_Records shown:_
- - -
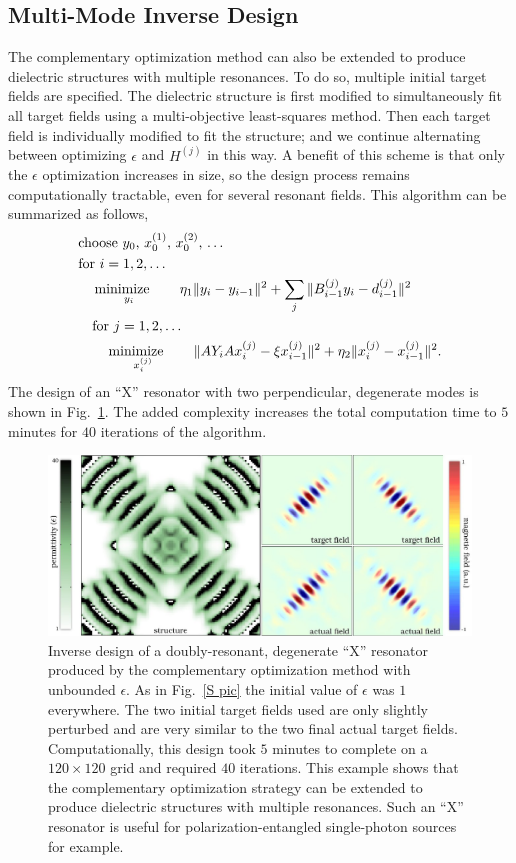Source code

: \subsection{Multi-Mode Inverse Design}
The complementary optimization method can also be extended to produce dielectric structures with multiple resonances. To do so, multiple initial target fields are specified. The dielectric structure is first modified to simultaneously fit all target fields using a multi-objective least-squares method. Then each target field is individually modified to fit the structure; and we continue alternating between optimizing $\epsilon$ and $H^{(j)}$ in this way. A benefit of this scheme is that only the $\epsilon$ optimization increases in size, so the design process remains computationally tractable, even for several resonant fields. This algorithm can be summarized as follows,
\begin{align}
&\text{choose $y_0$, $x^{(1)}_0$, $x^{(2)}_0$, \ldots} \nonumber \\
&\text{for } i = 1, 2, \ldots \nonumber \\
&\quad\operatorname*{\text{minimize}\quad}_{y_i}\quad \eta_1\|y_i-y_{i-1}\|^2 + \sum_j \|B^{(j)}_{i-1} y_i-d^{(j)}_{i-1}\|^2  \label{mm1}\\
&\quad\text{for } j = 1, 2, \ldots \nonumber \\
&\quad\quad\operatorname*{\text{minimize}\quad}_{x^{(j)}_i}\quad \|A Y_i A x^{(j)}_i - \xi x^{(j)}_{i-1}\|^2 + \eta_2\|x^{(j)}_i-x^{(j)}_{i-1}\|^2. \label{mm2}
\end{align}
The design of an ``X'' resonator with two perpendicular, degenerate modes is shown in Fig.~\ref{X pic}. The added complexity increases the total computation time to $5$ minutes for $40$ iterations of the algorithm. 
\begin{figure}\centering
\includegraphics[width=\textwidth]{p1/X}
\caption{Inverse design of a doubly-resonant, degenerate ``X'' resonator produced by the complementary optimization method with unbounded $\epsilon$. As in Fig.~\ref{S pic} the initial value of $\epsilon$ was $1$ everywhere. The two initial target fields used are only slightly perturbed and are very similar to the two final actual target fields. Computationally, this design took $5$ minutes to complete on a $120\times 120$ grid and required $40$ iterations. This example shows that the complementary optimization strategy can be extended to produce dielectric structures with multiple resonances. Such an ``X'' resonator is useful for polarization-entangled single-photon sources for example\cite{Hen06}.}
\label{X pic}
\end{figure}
- - -
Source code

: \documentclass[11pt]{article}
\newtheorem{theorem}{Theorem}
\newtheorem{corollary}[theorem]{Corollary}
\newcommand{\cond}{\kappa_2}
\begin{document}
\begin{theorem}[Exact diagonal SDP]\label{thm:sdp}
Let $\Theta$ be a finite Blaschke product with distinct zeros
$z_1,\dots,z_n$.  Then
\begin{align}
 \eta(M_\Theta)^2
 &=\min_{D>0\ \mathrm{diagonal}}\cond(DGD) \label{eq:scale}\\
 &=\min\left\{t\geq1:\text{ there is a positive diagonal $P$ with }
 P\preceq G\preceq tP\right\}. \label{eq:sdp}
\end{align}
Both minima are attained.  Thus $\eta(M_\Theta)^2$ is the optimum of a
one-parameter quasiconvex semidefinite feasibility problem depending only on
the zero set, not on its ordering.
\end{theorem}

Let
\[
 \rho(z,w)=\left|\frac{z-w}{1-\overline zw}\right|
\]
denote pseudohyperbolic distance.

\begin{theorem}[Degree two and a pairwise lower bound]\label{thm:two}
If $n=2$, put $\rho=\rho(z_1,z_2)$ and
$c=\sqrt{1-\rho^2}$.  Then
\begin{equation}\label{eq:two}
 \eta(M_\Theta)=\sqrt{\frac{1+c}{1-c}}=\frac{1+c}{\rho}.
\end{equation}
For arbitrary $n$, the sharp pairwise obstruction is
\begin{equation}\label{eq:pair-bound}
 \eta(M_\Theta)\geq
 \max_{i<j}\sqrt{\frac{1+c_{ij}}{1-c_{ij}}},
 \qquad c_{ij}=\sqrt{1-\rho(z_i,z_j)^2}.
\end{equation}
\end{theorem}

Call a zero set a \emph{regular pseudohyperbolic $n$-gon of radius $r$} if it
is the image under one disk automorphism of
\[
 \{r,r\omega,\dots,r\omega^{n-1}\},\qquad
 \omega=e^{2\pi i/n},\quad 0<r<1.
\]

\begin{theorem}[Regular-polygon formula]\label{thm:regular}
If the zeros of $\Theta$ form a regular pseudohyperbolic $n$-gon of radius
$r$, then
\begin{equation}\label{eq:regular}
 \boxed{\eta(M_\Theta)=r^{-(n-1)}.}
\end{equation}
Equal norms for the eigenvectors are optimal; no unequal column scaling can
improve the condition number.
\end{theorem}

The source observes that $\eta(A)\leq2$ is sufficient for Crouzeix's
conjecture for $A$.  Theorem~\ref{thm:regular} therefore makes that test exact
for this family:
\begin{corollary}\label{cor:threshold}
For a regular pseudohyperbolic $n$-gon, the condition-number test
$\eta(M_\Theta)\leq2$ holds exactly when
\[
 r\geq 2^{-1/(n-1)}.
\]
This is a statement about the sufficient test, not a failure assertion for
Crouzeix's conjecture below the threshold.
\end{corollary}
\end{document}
- - -
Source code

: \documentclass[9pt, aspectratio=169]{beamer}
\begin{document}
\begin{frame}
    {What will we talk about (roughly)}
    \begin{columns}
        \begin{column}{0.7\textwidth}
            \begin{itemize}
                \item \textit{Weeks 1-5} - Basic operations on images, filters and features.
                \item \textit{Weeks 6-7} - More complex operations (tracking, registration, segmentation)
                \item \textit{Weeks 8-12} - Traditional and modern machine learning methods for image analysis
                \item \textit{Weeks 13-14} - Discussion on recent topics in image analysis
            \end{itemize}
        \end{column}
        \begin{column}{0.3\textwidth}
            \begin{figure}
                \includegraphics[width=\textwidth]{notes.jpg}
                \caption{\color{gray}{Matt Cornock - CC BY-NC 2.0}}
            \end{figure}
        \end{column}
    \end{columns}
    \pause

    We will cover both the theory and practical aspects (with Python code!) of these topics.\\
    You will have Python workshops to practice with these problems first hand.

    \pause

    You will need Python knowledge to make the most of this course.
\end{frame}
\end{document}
- - -
_Assignment:_ Work through the records line by line and tally those with the word "includegraphics". Report only the total.

_Expected answer:_ 2